Which all interviews did you gave and your strategy to choose the final Institute from the converts you had?
From among the institutes that I applied for, I recieved calls for interview from IIM Lucknow, IIM Kozhikode, IIM Indore and FMS for their flagship PGP Programme. I also received a call from IIM Bangalore for their PGP(BA) Programme. While FMS didn’t conduct its Interviews due to the current pandemic situation, I did appear for the Interview Process of IIM Kozhikode in offline mode, before the lockdown began, and of the remaining 3 in online mode.
As of 1st June 2020, I have successful converts from IIM Indore as well as IIM Kozhikode, while being waitlisted at IIM Lucknow and awaiting results for the PGP(BA) programme of IIM Bangalore. My strategy of selection in the current situation is biased towards learning opportunities, institute ranking, placement stats and COVID situation in the vicinity. So, based on my criteria of selection and from the current converts that I have, I would be joining IIM Kozhikode PGP Batch of 2020-22.
Top 3 learnings you have for our readers.
- Be Consistent: Don’t miss the targets set, be it for one’s CAT preparation or anything else. A steady and consistent exercise will definitely bear a bigger fruit. If you’re consistent on your part, you’ll surely see success at every point of life.

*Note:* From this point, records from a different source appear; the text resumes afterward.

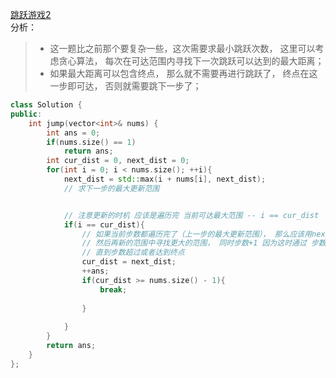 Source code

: [跳跃游戏2](https://leetcode-cn.com/problems/jump-game-ii/)  
分析：  
> * 这一题比之前那个要复杂一些，这次需要求最小跳跃次数， 这里可以考虑贪心算法， 每次在可达范围内寻找下一次跳跃可以达到的最大距离；  
> * 如果最大距离可以包含终点， 那么就不需要再进行跳跃了， 终点在这一步即可达， 否则就需要跳下一步了；  
```C++
class Solution {
public:
    int jump(vector<int>& nums) {
        int ans = 0;
        if(nums.size() == 1)
            return ans;
        int cur_dist = 0, next_dist = 0;
        for(int i = 0; i < nums.size(); ++i){
            next_dist = std::max(i + nums[i], next_dist);
            // 求下一步的最大更新范围


            // 注意更新的时机 应该是遍历完 当前可达最大范围 -- i == cur_dist
            if(i == cur_dist){
                // 如果当前步数都遍历完了（上一步的最大更新范围）， 那么应该用next_dist更新cur_dist
                // 然后再新的范围中寻找更大的范围， 同时步数+1 因为这时通过 步数（已+1）就可以达到当前位置
                // 直到步数超过或者达到终点
                cur_dist = next_dist;
                ++ans;
                if(cur_dist >= nums.size() - 1){
                    break;
                    
                } 
                
            }
        }
        return ans;
    }
};
```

- Perseverance and Diligence: No matter how many times you fall down, get ready to stand back up and go back at your goals. It might not always be your day to succeed, but someday, it’ll be, and till that day, keep learning and keep trying.
- The actual worth of education: It’s not just any degree. An MBA for 2 years will dictate the next 20 years of one’s life. Do realise that it’s the education that shapes an individual and only a chosen few are privileged to attend a top B-School
Top 3 things that aspirants should avoid
- Avoid Backlogs: Don’t ever create backlogs. A backlog just keeps on developing over another backlog, there’s no end to it. If you have something set for today, just do it today anyhow, never ever postpone it to tomorrow, not even a part of it.

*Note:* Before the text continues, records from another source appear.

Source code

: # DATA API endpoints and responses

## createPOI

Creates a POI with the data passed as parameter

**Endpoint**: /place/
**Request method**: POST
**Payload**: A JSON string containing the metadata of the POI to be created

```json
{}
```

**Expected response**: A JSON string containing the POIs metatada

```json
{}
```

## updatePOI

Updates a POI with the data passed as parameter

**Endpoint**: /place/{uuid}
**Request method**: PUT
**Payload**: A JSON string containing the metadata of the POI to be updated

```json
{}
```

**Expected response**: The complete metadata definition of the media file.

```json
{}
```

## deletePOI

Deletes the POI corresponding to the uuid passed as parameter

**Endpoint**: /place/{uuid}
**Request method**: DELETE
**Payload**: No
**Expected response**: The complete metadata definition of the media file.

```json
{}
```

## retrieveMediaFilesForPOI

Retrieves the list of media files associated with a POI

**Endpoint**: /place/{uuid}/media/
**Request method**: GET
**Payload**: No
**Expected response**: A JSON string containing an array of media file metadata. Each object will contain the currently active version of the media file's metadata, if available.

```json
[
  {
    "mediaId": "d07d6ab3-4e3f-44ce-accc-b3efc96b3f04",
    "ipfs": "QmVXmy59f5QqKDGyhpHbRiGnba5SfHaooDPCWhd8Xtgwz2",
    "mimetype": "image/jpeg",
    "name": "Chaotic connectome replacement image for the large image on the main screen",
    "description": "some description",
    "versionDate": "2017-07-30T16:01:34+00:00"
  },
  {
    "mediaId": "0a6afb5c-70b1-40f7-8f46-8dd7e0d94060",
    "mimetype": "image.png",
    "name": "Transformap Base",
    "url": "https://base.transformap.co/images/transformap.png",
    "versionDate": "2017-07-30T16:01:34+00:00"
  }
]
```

- Avoid panic attacks: Learn to stay calm and focussed. Everyone has their own way of dealing with their anxiety and fears. Don’t let the name ‘CAT’ or ‘MBA’ grapple you into any sort of panic.
- Avoid following strategies of other people: Every person is unique in their own way. There might be a strategy that might work in favour of one person while it may even go against some another person. Explore and discover your own strengths and prepare a strategy that works for you separately.

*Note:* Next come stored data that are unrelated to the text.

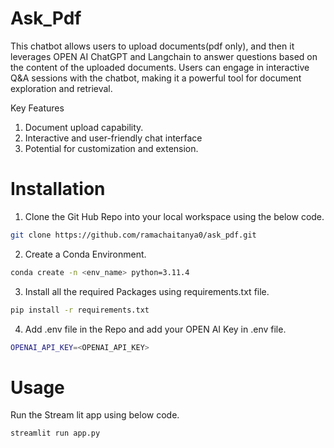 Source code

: # Ask_Pdf

This chatbot allows users to upload documents(pdf only), and then it leverages OPEN AI ChatGPT and Langchain
to answer questions based on the content of the uploaded documents.
Users can engage in interactive Q&A sessions with the chatbot, making it a powerful tool for document 
exploration and retrieval.

Key Features
1. Document upload capability.
2. Interactive and user-friendly chat interface
3. Potential for customization and extension.

# Installation

1. Clone the Git Hub Repo into your local workspace using the below code.
```sh
git clone https://github.com/ramachaitanya0/ask_pdf.git 
```

2. Create a Conda Environment.
```sh
conda create -n <env_name> python=3.11.4
```

3. Install all the required Packages using requirements.txt file.
```sh
pip install -r requirements.txt
```
4. Add .env file in the Repo and add your OPEN AI Key in .env file.

```sh
OPENAI_API_KEY=<OPENAI_API_KEY>
```

# Usage

Run the Stream lit app using below code.
```sh
streamlit run app.py
```




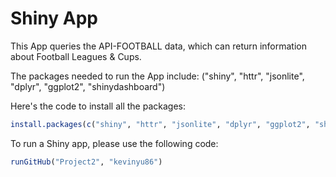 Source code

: # Shiny App

This App queries the API-FOOTBALL data, which can return information about Football Leagues & Cups.

The packages needed to run the App include:
("shiny", "httr", "jsonlite", "dplyr", "ggplot2", "shinydashboard")

Here's the code to install all the packages:
```R
install.packages(c("shiny", "httr", "jsonlite", "dplyr", "ggplot2", "shinydashboard"))
```

To run a Shiny app, please use the following code:

```R
runGitHub("Project2", "kevinyu86")
```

Top 3 Suggestions for aspirants to answer the ultimate question “To reappear or not”
- How does doing an MBA now, as a Fresher or a person with ‘X’ Work Experience, impact you against doing an MBA as a person with ‘X+1’ years of Work Experience? Impacts might include financial health, age, society, opportunities, promotions, etc.
- Will you be able to study with the same or more energy for another year and be able to perform better than your last attempt? If yes, what additional benefit will it bring? If no, then why do you wish to reappear?
- Are you satisfied with the course or the institute that you have got an admit into? Would you ever regret if you do it now vs Will you be at a better place if you reappear?